Aim of the task: From the listing below, pick out each line with the word "Progress".

Extracted information:
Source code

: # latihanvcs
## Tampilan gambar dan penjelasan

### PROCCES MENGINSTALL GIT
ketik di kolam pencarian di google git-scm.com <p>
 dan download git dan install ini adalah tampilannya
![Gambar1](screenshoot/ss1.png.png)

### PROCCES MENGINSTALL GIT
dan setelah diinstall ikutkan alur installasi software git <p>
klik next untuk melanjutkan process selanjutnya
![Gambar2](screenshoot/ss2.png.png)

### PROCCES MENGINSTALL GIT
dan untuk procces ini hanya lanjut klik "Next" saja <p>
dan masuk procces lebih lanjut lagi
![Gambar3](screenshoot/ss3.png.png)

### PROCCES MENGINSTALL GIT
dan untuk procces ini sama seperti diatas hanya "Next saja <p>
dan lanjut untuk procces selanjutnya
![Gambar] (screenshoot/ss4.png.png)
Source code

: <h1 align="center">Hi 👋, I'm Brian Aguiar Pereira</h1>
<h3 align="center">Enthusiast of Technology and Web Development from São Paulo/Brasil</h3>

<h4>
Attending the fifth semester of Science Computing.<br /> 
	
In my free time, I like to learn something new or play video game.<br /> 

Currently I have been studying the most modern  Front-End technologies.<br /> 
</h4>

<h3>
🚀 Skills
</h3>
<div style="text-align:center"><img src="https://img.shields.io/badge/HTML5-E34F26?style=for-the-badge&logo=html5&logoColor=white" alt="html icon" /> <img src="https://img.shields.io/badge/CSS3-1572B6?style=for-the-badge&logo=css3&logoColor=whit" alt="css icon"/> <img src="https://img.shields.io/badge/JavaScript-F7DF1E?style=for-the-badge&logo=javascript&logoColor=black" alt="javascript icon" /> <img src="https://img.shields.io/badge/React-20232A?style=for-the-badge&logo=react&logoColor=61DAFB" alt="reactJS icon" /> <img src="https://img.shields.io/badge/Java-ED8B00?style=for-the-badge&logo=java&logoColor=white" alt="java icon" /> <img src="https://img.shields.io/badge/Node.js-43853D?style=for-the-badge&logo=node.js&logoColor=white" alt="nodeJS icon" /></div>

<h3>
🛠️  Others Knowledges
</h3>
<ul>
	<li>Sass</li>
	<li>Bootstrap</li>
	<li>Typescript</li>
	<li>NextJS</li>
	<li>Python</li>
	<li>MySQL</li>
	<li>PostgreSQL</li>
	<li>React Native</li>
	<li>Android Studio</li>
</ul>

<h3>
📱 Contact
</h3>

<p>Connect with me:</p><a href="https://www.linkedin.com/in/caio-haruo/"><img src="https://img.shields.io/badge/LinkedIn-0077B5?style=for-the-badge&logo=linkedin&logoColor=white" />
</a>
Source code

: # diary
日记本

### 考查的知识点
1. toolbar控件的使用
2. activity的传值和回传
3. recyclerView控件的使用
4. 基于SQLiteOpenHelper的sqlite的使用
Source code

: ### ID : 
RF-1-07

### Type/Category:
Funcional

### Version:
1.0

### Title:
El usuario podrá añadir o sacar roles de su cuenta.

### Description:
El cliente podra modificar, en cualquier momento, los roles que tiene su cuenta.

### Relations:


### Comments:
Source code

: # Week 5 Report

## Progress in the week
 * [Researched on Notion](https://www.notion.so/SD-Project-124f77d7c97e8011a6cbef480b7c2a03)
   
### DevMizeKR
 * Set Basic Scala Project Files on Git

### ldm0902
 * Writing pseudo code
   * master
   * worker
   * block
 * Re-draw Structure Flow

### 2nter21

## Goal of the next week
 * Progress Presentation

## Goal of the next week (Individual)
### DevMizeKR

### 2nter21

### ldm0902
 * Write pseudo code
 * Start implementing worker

Answer section:
## Progress in the week
 * Progress Presentation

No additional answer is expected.